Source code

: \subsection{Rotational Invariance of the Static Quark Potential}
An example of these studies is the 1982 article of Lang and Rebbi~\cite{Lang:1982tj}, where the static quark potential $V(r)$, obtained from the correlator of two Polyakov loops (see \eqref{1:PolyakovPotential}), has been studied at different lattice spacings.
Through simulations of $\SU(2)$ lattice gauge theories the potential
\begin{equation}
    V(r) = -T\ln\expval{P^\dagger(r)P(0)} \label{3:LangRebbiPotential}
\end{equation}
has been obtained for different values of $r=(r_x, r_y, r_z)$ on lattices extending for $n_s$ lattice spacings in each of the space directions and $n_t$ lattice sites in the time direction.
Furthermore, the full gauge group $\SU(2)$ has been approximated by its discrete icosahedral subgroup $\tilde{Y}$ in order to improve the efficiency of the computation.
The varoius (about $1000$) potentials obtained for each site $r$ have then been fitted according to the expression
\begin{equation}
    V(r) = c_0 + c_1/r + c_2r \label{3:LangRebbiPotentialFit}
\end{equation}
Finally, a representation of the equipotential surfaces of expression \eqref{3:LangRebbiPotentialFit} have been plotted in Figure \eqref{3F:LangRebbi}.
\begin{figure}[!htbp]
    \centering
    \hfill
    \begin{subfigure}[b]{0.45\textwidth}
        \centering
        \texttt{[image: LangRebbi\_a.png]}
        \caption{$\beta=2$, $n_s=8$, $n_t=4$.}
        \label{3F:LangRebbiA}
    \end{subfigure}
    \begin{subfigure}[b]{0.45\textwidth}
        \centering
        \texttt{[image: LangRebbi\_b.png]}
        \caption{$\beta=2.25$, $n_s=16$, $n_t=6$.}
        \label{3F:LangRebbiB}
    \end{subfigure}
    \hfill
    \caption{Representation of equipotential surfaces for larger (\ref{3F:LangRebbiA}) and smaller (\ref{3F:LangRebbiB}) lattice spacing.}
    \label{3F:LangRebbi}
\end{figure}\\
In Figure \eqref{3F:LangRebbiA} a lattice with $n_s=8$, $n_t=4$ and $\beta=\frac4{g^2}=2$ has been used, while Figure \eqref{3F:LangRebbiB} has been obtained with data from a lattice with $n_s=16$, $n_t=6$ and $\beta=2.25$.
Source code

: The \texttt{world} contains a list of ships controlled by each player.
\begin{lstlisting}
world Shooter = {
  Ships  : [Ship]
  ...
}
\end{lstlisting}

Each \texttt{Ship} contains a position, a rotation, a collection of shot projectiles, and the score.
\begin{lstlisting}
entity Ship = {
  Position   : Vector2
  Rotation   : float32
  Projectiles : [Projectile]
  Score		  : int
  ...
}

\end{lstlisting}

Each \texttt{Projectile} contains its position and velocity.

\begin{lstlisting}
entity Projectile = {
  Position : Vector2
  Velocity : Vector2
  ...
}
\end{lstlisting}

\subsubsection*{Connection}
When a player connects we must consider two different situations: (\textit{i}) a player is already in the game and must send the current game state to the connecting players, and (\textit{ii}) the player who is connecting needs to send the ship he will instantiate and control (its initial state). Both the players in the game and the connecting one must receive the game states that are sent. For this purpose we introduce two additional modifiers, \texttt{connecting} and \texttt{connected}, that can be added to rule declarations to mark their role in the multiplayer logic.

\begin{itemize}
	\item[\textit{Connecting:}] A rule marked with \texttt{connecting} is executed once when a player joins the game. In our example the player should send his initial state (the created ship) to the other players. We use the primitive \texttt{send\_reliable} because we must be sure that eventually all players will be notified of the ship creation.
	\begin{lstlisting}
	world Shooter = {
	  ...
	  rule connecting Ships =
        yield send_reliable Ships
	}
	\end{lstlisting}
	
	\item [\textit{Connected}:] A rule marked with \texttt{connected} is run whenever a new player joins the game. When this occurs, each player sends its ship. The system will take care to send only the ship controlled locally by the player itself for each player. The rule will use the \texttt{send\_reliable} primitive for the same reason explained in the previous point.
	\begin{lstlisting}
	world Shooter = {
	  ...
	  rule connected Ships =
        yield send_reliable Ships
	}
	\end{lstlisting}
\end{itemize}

★ ★ ★

# What the task requires
Please return every line of the records above that contains the word "caption".

# Expected output
        \caption{$\beta=2$, $n_s=8$, $n_t=4$.}
        \caption{$\beta=2.25$, $n_s=16$, $n_t=6$.}
    \caption{Representation of equipotential surfaces for larger (\ref{3F:LangRebbiA}) and smaller (\ref{3F:LangRebbiB}) lattice spacing.}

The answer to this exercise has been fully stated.